- Activity
Please give the number of lines in the records below where the word "režimu" occurs, and nothing else.

- Data records
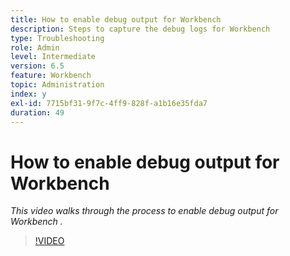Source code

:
 ```yaml
---
title: How to enable debug output for Workbench
description: Steps to capture the debug logs for Workbench
type: Troubleshooting
role: Admin
level: Intermediate
version: 6.5
feature: Workbench
topic: Administration
index: y
exl-id: 7715bf31-9f7c-4ff9-828f-a1b16e35fda7
duration: 49
---
```

# How to enable debug output for Workbench

*This video walks through the process to enable debug output for Workbench .*

>[!VIDEO](https://video.tv.adobe.com/v/335497?quality=12&learn=on)
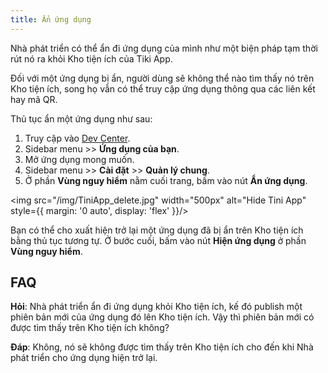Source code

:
 ```yaml
---
title: Ẩn ứng dụng
---
```


Nhà phát triển có thể ẩn đi ứng dụng của mình như một biện pháp tạm thời rút nó ra khỏi Kho tiện ích của Tiki App.

Đối với một ứng dụng bị ẩn, người dùng sẽ không thể nào tìm thấy nó trên Kho tiện ích, song họ vẫn có thể truy cập ứng dụng thông qua các liên kết hay mã QR.

Thủ tục ẩn một ứng dụng như sau:

1. Truy cập vào [Dev Center](https://developer.tiki.vn/apps).
2. Sidebar menu >> **Ứng dụng của bạn**.
3. Mở ứng dụng mong muốn.
4. Sidebar menu >> **Cài đặt** >> **Quản lý chung**.
5. Ở phần **Vùng nguy hiểm** nằm cuối trang, bấm vào nút **Ẩn ứng dụng**.

<img src="/img/TiniApp_delete.jpg" width="500px" alt="Hide Tini App" style={{ margin: '0 auto', display: 'flex' }}/>

Bạn có thể cho xuất hiện trở lại một ứng dụng đã bị ẩn trên Kho tiện ích bằng thủ tục tương tự. Ở bước cuối, bấm vào nút **Hiện ứng dụng** ở phần **Vùng nguy hiểm**.

## FAQ

**Hỏi**: Nhà phát triển ẩn đi ứng dụng khỏi Kho tiện ích, kế đó publish một phiên bản mới của ứng dụng đó lên Kho tiện ích. Vậy thì phiên bản mới có được tìm thấy trên Kho tiện ích không?

**Đáp**: Không, nó sẽ không được tìm thấy trên Kho tiện ích cho đến khi Nhà phát triển cho ứng dụng hiện trở lại.



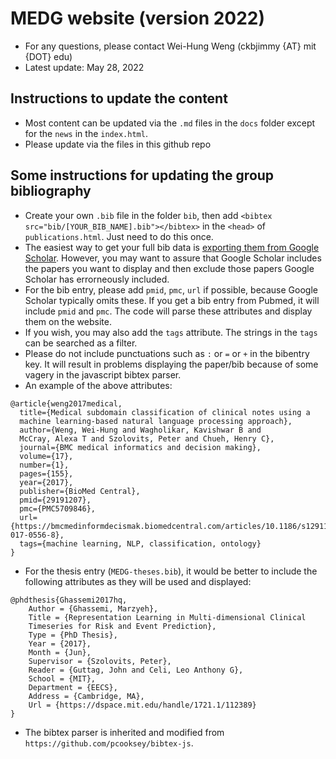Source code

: # MEDG website (version 2022)

* For any questions, please contact Wei-Hung Weng (ckbjimmy {AT} mit {DOT} edu)
* Latest update: May 28, 2022

## Instructions to update the content

* Most content can be updated via the `.md` files in the `docs` folder except for the `news` in the `index.html`.
* Please update via the files in this github repo
<!-- * Please copy the files into `/afs/csail.mit.edu/group/medg/www/data` to display the website under the CSAIL domain. -->

## Some instructions for updating the group bibliography

* Create your own `.bib` file in the folder `bib`, then add `<bibtex src="bib/[YOUR_BIB_NAME].bib"></bibtex>` in the `<head>` of `publications.html`. Just need to do this once.
* The easiest way to get your full bib data is [exporting them from
  Google
  Scholar](https://www.ndsu.edu/fileadmin/digitalmeasures/DM_Training_Materials/BibTex_Exports_from_Google_Scholar.pdf). However, 
  you may want to assure that Google Scholar includes the papers you
  want to display and then exclude those papers Google Scholar has
  errorneously included. 
* For the bib entry, please add `pmid`, `pmc`, `url` if  possible,
  because Google Scholar typically omits these. If you get a  bib
  entry from Pubmed, it will include `pmid` and `pmc`. The code will
  parse these attributes and display them on  the website.
* If you wish, you may also add the `tags` attribute. The strings in
  the `tags` can be searched as a filter. 
* Please do not include punctuations such as `:` or `=` or `+`  in the
  bibentry key. It will result in problems displaying the  paper/bib
  because of some vagery in the javascript bibtex parser. 
* An example of the above attributes:

```
@article{weng2017medical,
  title={Medical subdomain classification of clinical notes using a
  machine learning-based natural language processing approach},
  author={Weng, Wei-Hung and Wagholikar, Kavishwar B and
  McCray, Alexa T and Szolovits, Peter and Chueh, Henry C},
  journal={BMC medical informatics and decision making},
  volume={17},
  number={1},
  pages={155},
  year={2017},
  publisher={BioMed Central},
  pmid={29191207},
  pmc={PMC5709846},
  url={https://bmcmedinformdecismak.biomedcentral.com/articles/10.1186/s12911-017-0556-8},
  tags={machine learning, NLP, classification, ontology}
}
```

* For the thesis entry (`MEDG-theses.bib`), it would be better to include the following attributes as they will be used and displayed:

```
@phdthesis{Ghassemi2017hq,
	Author = {Ghassemi, Marzyeh}, 
	Title = {Representation Learning in Multi-dimensional Clinical
	Timeseries for Risk and Event Prediction},
	Type = {PhD Thesis},
	Year = {2017},
	Month = {Jun}, 
	Supervisor = {Szolovits, Peter},
	Reader = {Guttag, John and Celi, Leo Anthony G},
	School = {MIT}, 
	Department = {EECS}, 
	Address = {Cambridge, MA},
	Url = {https://dspace.mit.edu/handle/1721.1/112389}
}
```

* The bibtex parser is inherited and modified from `https://github.com/pcooksey/bibtex-js`.
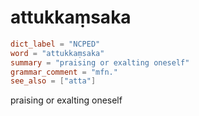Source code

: # attukkaṃsaka

``` toml
dict_label = "NCPED"
word = "attukkaṃsaka"
summary = "praising or exalting oneself"
grammar_comment = "mfn."
see_also = ["atta"]
```

praising or exalting oneself

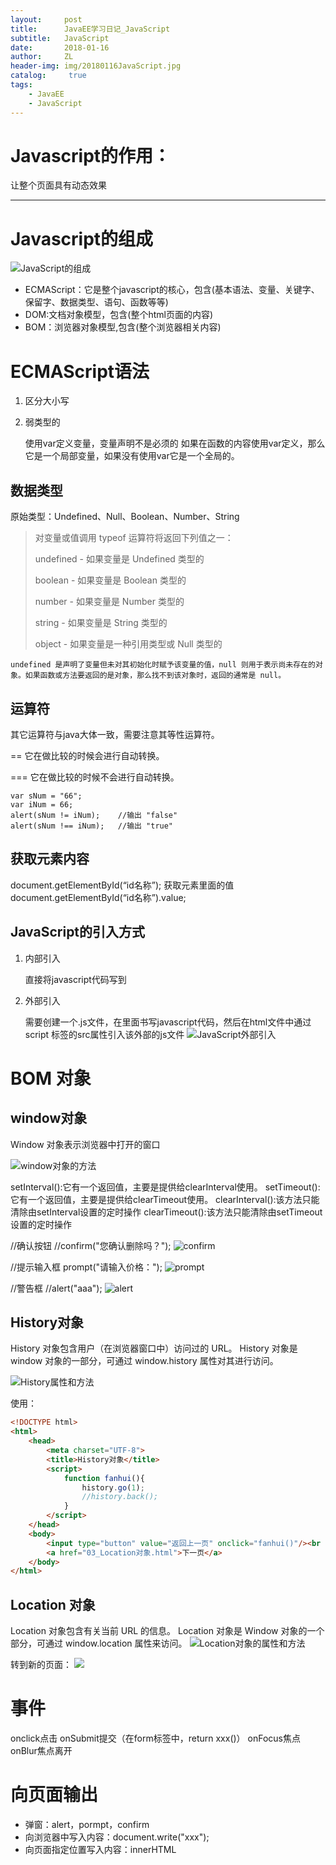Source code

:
 ```yaml
---
layout:     post
title:      JavaEE学习日记_JavaScript
subtitle:   JavaScript
date:       2018-01-16
author:     ZL
header-img: img/20180116JavaScript.jpg
catalog: 	 true
tags:
    - JavaEE
    - JavaScript
---
```




# Javascript的作用：
让整个页面具有动态效果

----

# Javascript的组成
![JavaScript的组成](http://ovoxjpcrm.bkt.clouddn.com/c8f0f81013d2ba8c83b0a37c0e7712cd.png)
- ECMAScript：它是整个javascript的核心，包含(基本语法、变量、关键字、保留字、数据类型、语句、函数等等)
- DOM:文档对象模型，包含(整个html页面的内容)
- BOM：浏览器对象模型,包含(整个浏览器相关内容)

# ECMAScript语法
1. 区分大小写
2. 弱类型的

    使用var定义变量，变量声明不是必须的
    如果在函数的内容使用var定义，那么它是一个局部变量，如果没有使用var它是一个全局的。

## 数据类型
原始类型：Undefined、Null、Boolean、Number、String

>对变量或值调用 typeof 运算符将返回下列值之一：
>
>undefined - 如果变量是 Undefined 类型的
>
>boolean - 如果变量是 Boolean 类型的
>
>number - 如果变量是 Number 类型的
>
>string - 如果变量是 String 类型的
>
>object - 如果变量是一种引用类型或 Null 类型的

    undefined 是声明了变量但未对其初始化时赋予该变量的值，null 则用于表示尚未存在的对象。如果函数或方法要返回的是对象，那么找不到该对象时，返回的通常是 null。

## 运算符

其它运算符与java大体一致，需要注意其等性运算符。

== 它在做比较的时候会进行自动转换。

=== 它在做比较的时候不会进行自动转换。

    var sNum = "66";
    var iNum = 66;
    alert(sNum != iNum);	//输出 "false"
    alert(sNum !== iNum);	//输出 "true"


## 获取元素内容
document.getElementById(“id名称”); 获取元素里面的值
document.getElementById(“id名称”).value;

## JavaScript的引入方式
1. 内部引入

    直接将javascript代码写到<script type=”text/javascript”></script>

2. 外部引入

    需要创建一个.js文件，在里面书写javascript代码，然后在html文件中通过script 标签的src属性引入该外部的js文件
![JavaScript外部引入](http://ovoxjpcrm.bkt.clouddn.com/841b0a735f9c63456fea1dce14ef2a2c.png)


# BOM 对象
## window对象
Window 对象表示浏览器中打开的窗口

![window对象的方法](http://ovoxjpcrm.bkt.clouddn.com/36e1d9fa610b4e1238d7f739edcb4fbe.png)

setInterval():它有一个返回值，主要是提供给clearInterval使用。
setTimeout():它有一个返回值，主要是提供给clearTimeout使用。
clearInterval():该方法只能清除由setInterval设置的定时操作
clearTimeout():该方法只能清除由setTimeout设置的定时操作



//确认按钮
//confirm("您确认删除吗？");
![confirm](http://ovoxjpcrm.bkt.clouddn.com/9fd29c92857241643a4178653622aca8.png)

//提示输入框
prompt("请输入价格：");
![prompt](http://ovoxjpcrm.bkt.clouddn.com/1e7a4147ef4f66fc5a58ffc4257863d3.png)

//警告框
//alert("aaa");
![alert](http://ovoxjpcrm.bkt.clouddn.com/d41322d12dc55ceab7ba11dbc850c6ba.png)


## History对象
History 对象包含用户（在浏览器窗口中）访问过的 URL。
History 对象是 window 对象的一部分，可通过 window.history 属性对其进行访问。


![History属性和方法](http://ovoxjpcrm.bkt.clouddn.com/6ff065a64424150cb8db8da33439ad50.png)


使用：
```html
<!DOCTYPE html>
<html>
	<head>
		<meta charset="UTF-8">
		<title>History对象</title>
		<script>
			function fanhui(){
				history.go(1);
				//history.back();
			}
		</script>
	</head>
	<body>
		<input type="button" value="返回上一页" onclick="fanhui()"/><br />
		<a href="03_Location对象.html">下一页</a>
	</body>
</html>
```



## Location 对象
Location 对象包含有关当前 URL 的信息。
Location 对象是 Window 对象的一个部分，可通过 window.location 属性来访问。
![Location对象的属性和方法](http://ovoxjpcrm.bkt.clouddn.com/9ce63c1dbd35ef1928b2abd5623cb709.png)

转到新的页面：
![](http://ovoxjpcrm.bkt.clouddn.com/3950f6894af3f208d98326a29d9b5085.png)


# 事件
onclick点击
onSubmit提交（在form标签中，return xxx()）
onFocus焦点
onBlur焦点离开


# 向页面输出
- 弹窗：alert，pormpt，confirm
- 向浏览器中写入内容：document.write("xxx");
- 向页面指定位置写入内容：innerHTML
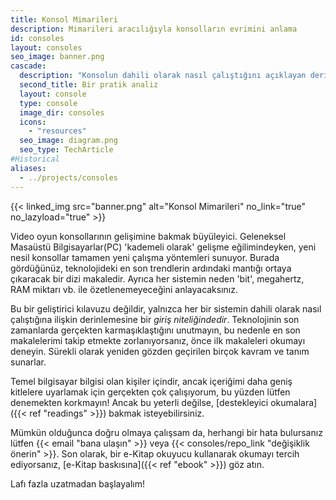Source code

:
 ```yaml
---
title: Konsol Mimarileri
description: Mimarileri aracılığıyla konsolların evrimini anlama
id: consoles
layout: consoles
seo_image: banner.png
cascade:
  description: "Konsolun dahili olarak nasıl çalıştığını açıklayan derinlemesine bir analiz"
  second_title: Bir pratik analiz
  layout: console
  type: console
  image_dir: consoles
  icons:
    - "resources"
  seo_image: diagram.png
  seo_type: TechArticle
#Historical
aliases:
  - ../projects/consoles
---
```


{{< linked_img src="banner.png" alt="Konsol Mimarileri" no_link="true" no_lazyload="true" >}}

Video oyun konsollarının gelişimine bakmak büyüleyici. Geleneksel Masaüstü Bilgisayarlar(PC) 'kademeli olarak' gelişme eğilimindeyken, yeni nesil konsollar tamamen yeni çalışma yöntemleri sunuyor. Burada gördüğünüz, teknolojideki en son trendlerin ardındaki mantığı ortaya çıkaracak bir dizi makaledir. Ayrıca her sistemin neden 'bit', megahertz, RAM miktarı vb. ile özetlenemeyeceğini anlayacaksınız.

Bu bir geliştirici kılavuzu değildir, yalnızca her bir sistemin dahili olarak nasıl çalıştığına ilişkin derinlemesine bir *giriş niteliğindedir*. Teknolojinin son zamanlarda gerçekten karmaşıklaştığını unutmayın, bu nedenle en son makalelerimi takip etmekte zorlanıyorsanız, önce ilk makaleleri okumayı deneyin. Sürekli olarak yeniden gözden geçirilen birçok kavram ve tanım sunarlar.

Temel bilgisayar bilgisi olan kişiler içindir, ancak içeriğimi daha geniş kitlelere uyarlamak için gerçekten çok çalışıyorum, bu yüzden lütfen denemekten korkmayın! Ancak bu yeterli değilse, [destekleyici okumalara]({{< ref "readings" >}}) bakmak isteyebilirsiniz.

Mümkün olduğunca doğru olmaya çalışsam da, herhangi bir hata bulursanız lütfen {{< email "bana ulaşın" >}} veya {{< consoles/repo_link "değişiklik önerin" >}}. Son olarak, bir e-Kitap okuyucu kullanarak okumayı tercih ediyorsanız, [e-Kitap baskısına]({{< ref "ebook" >}}) göz atın.

Lafı fazla uzatmadan başlayalım!
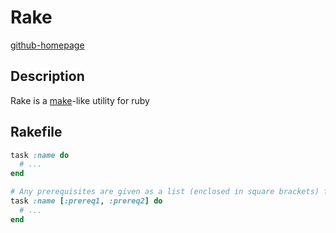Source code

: # Rake
[github-homepage](github.com/ruby/rake)
## Description
Rake is a [make](gnu.org/software/make/)-like utility for ruby

## Rakefile
```ruby
task :name do
  # ...
end

# Any prerequisites are given as a list (enclosed in square brackets) following the name and an arrow (=>). 
task :name [:prereq1, :prereq2] do
  # ...
end
```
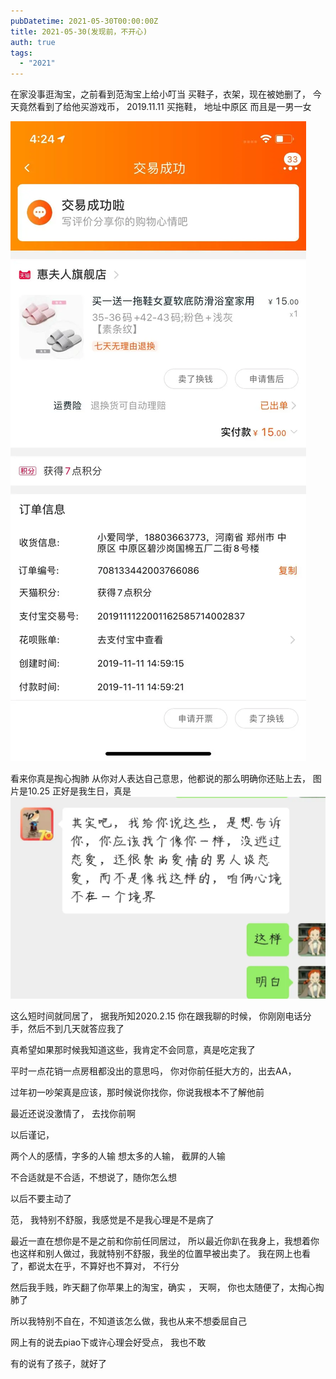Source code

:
 ```yaml
---
pubDatetime: 2021-05-30T00:00:00Z
title: 2021-05-30(发现前，不开心)
auth: true
tags:
  - "2021"
---
```


在家没事逛淘宝，之前看到范淘宝上给小叮当 买鞋子，衣架，现在被她删了，
今天竟然看到了给他买游戏币， 2019.11.11 买拖鞋， 地址中原区
而且是一男一女

![4b6caae742157a2fce6cef92a6fe7ed.jpg](../../img/6904315-224d9bc42f96d4d4.jpg)

看来你真是掏心掏肺
从你对人表达自己意思，他都说的那么明确你还贴上去， 图片是10.25 正好是我生日，真是
![a2f2b952bdb6476f4bb2584b4691f97.jpg](../../img/6904315-d3ff9c62a75b0827.jpg)

这么短时间就同居了， 据我所知2020.2.15 你在跟我聊的时候， 你刚刚电话分手，然后不到几天就答应我了

真希望如果那时候我知道这些，我肯定不会同意，真是吃定我了

平时一点花销一点房租都没出的意思吗， 你对你前任挺大方的，出去AA，

过年初一吵架真是应该，那时候说你找你，你说我根本不了解他前

最近还说没激情了， 去找你前啊

以后谨记，

两个人的感情，字多的人输
想太多的人输， 截屏的人输

不合适就是不合适，不想说了，随你怎么想

以后不要主动了

范， 我特别不舒服，我感觉是不是我心理是不是病了

最近一直在想你是不是之前和你前任同居过， 所以最近你趴在我身上，我想着你也这样和别人做过，我就特别不舒服，我坐的位置早被出卖了。 我在网上也看了，都说太在乎，不算好也不算对，
不行分

然后我手贱，昨天翻了你苹果上的淘宝，确实 ， 天啊， 你也太随便了，太掏心掏肺了

所以我特别不自在，不知道该怎么做，我也从来不想委屈自己

网上有的说去piao下或许心理会好受点， 我也不敢

有的说有了孩子，就好了
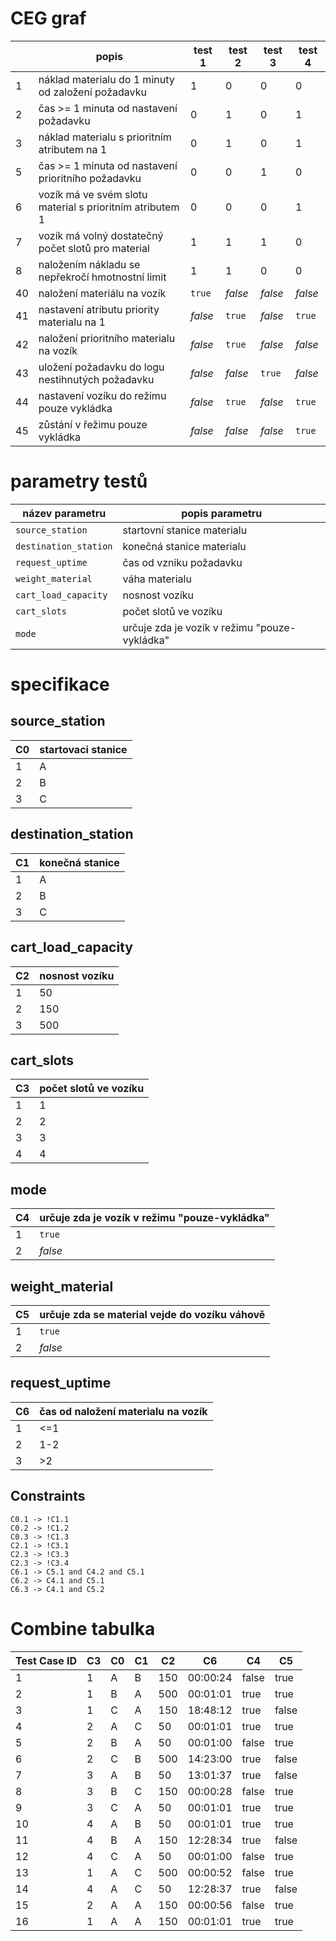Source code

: # CEG graf
| | popis | test 1 | test 2 | test 3 | test 4 |
| --- | --- | --- | --- | --- | --- |
| 1 | náklad materialu do 1 minuty od založení požadavku | 1 | 0 | 0 | 0 |
| 2 | čas >= 1 minuta od nastavení požadavku | 0 | 1 | 0 | 1 |
| 3 | náklad materialu s prioritním atributem na 1 | 0 | 1 | 0 | 1 |
| 5 | čas >= 1 minuta od nastavení prioritního požadavku | 0 | 0 | 1 | 0 |
| 6 | vozík má ve svém slotu material s prioritním atributem 1 | 0 | 0 | 0 | 1 |
| 7 | vozík má volný dostatečný počet slotů pro material | 1 | 1 | 1 | 0 |
| 8 | naložením nákladu se nepřekročí hmotnostní limit | 1 | 1 | 0 | 0 |
| 40 | naložení materiálu na vozík | `true` | *false* | *false* | *false* |
| 41 | nastavení atributu priority materialu na 1 | *false* | `true` | *false* | `true` |
| 42 | naložení prioritního materialu na vozík | *false* | `true` | *false* | *false* |
| 43 | uložení požadavku do logu nestihnutých požadavku | *false* | *false* | `true` | *false* |
| 44 | nastavení vozíku do režimu pouze vykládka | *false* | `true` | *false* | `true` |
| 45 | zůstání v řežimu pouze vykládka | *false* | *false* | *false* | `true` |

# parametry testů

| název parametru | popis parametru |
| --- | --- |
| `source_station` | startovní stanice materialu |
| `destination_station` | konečná stanice materialu |
| `request_uptime` | čas od vzniku požadavku |
| `weight_material` | váha materialu |
| `cart_load_capacity` | nosnost vozíku |
| `cart_slots` | počet slotů ve vozíku |
| `mode` | určuje zda je vozík v režimu "pouze-vykládka" |

# specifikace

## source_station
| C0 | startovaci stanice |
| --- | --- |
| 1 | A |
| 2 | B |
| 3 | C |

## destination_station
| C1 | konečná stanice |
| --- | --- |
| 1 | A |
| 2 | B |
| 3 | C |

## cart_load_capacity
| C2 | nosnost vozíku |
| --- | --- |
| 1 | 50 |
| 2 | 150 |
| 3 | 500 |

## cart_slots
| C3 | počet slotů ve vozíku |
| --- | --- |
| 1 | 1 |
| 2 | 2 |
| 3 | 3 | 
| 4 | 4 | 

## mode
| C4 | určuje zda je vozík v režimu "pouze-vykládka" |
| --- | --- | 
| 1 | `true` |
| 2 | *false* |

## weight_material
| C5 | určuje zda se material vejde do vozíku váhově |
| --- | --- |
| 1 | `true` |
| 2 | *false* |

## request_uptime
| C6 | čas od naložení materialu na vozík |
| --- | --- |
| 1 | <=1 |
| 2 | 1-2 |
| 3 | >2 |

## Constraints
```
C0.1 -> !C1.1
C0.2 -> !C1.2
C0.3 -> !C1.3
C2.1 -> !C3.1
C2.3 -> !C3.3
C2.3 -> !C3.4
C6.1 -> C5.1 and C4.2 and C5.1
C6.2 -> C4.1 and C5.1
C6.3 -> C4.1 and C5.2 
```

# Combine tabulka
| Test Case ID | C3 | C0 | C1 | C2 | C6 | C4 | C5 |
| --- | --- | --- | --- | --- | --- | --- | --- |
| 1 | 1 | A | B | 150 | 00:00:24 | false | true | 
| 2 | 1 | B | A | 500 | 00:01:01 | true | true | 
| 3 | 1 | C | A | 150 | 18:48:12 | true | false | 
| 4 | 2 | A | C | 50 | 00:01:01 | true | true | 
| 5 | 2 | B | A | 50 | 00:01:00 | false | true | 
| 6 | 2 | C | B | 500 | 14:23:00 | true | false | 
| 7 | 3 | A | B | 50 | 13:01:37 | true | false | 
| 8 | 3 | B | C | 150 | 00:00:28 | false | true | 
| 9 | 3 | C | A | 50 | 00:01:01 | true | true | 
| 10 | 4 | A | B | 50 | 00:01:01 | true | true | 
| 11 | 4 | B | A | 150 | 12:28:34 | true | false | 
| 12 | 4 | C | A | 50 | 00:01:00 | false | true | 
| 13 | 1 | A | C | 500 | 00:00:52 | false | true | 
| 14 | 4 | A | C | 50 | 12:28:37 | true | false | 
| 15 | 2 | A | A | 150 | 00:00:56 | false | true | 
| 16 | 1 | A | A | 150 | 00:01:01 | true | true |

- Problem solution
3